- _Input material_:
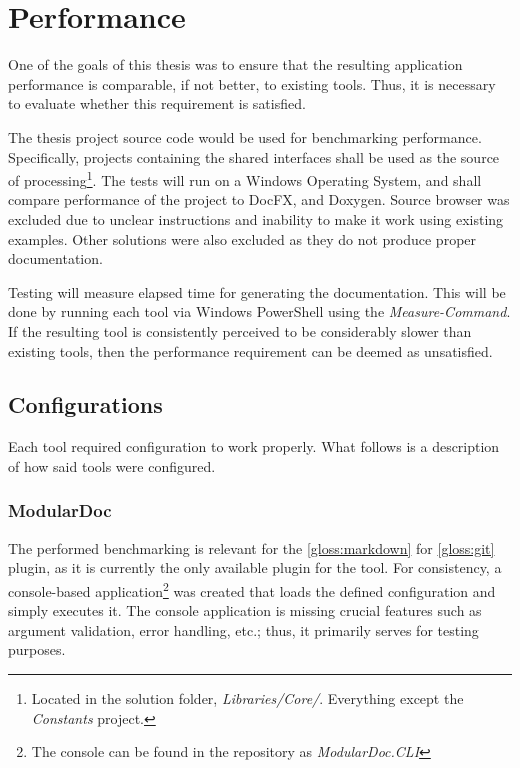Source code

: \chapter{Performance}

One of the goals of this thesis was to ensure that the resulting application performance is comparable, if not better, to existing tools. Thus, it is necessary to evaluate whether this requirement is satisfied.

The thesis project source code would be used for benchmarking performance.
Specifically, projects containing the shared interfaces shall be used as the source of processing\footnote{Located in the solution folder, \textit{Libraries/Core/}. Everything except the \textit{Constants} project.}.
The tests will run on a Windows Operating System, and shall compare performance of the project to DocFX, and Doxygen. Source browser was excluded due to unclear instructions and inability to make it work using existing examples. Other solutions were also excluded as they do not produce proper documentation.

Testing will measure elapsed time for generating the documentation. This will be done by running each tool via Windows PowerShell using the \textit{Measure-Command}. If the resulting tool is consistently perceived to be considerably slower than existing tools, then the performance requirement can be deemed as unsatisfied.

\section{Configurations}

Each tool required configuration to work properly. What follows is a description of how said tools were configured.

\subsection{ModularDoc}

The performed benchmarking is relevant for the \ref{gloss:markdown} for \ref{gloss:git} plugin, as it is currently the only available plugin for the tool.
For consistency, a console-based application\footnote{The console can be found in the repository as \textit{ModularDoc.CLI}} was created that loads the defined configuration and simply executes it.
The console application is missing crucial features such as argument validation, error handling, etc.; thus, it primarily serves for testing purposes.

- _Problem to solve_:
Please copy out each line above exactly as written, but not the pictures.

- _Result below_:
Source code

: \chapter{Performance}

One of the goals of this thesis was to ensure that the resulting application performance is comparable, if not better, to existing tools. Thus, it is necessary to evaluate whether this requirement is satisfied.

The thesis project source code would be used for benchmarking performance.
Specifically, projects containing the shared interfaces shall be used as the source of processing\footnote{Located in the solution folder, \textit{Libraries/Core/}. Everything except the \textit{Constants} project.}.
The tests will run on a Windows Operating System, and shall compare performance of the project to DocFX, and Doxygen. Source browser was excluded due to unclear instructions and inability to make it work using existing examples. Other solutions were also excluded as they do not produce proper documentation.

Testing will measure elapsed time for generating the documentation. This will be done by running each tool via Windows PowerShell using the \textit{Measure-Command}. If the resulting tool is consistently perceived to be considerably slower than existing tools, then the performance requirement can be deemed as unsatisfied.

\section{Configurations}

Each tool required configuration to work properly. What follows is a description of how said tools were configured.

\subsection{ModularDoc}

The performed benchmarking is relevant for the \ref{gloss:markdown} for \ref{gloss:git} plugin, as it is currently the only available plugin for the tool.
For consistency, a console-based application\footnote{The console can be found in the repository as \textit{ModularDoc.CLI}} was created that loads the defined configuration and simply executes it.
The console application is missing crucial features such as argument validation, error handling, etc.; thus, it primarily serves for testing purposes.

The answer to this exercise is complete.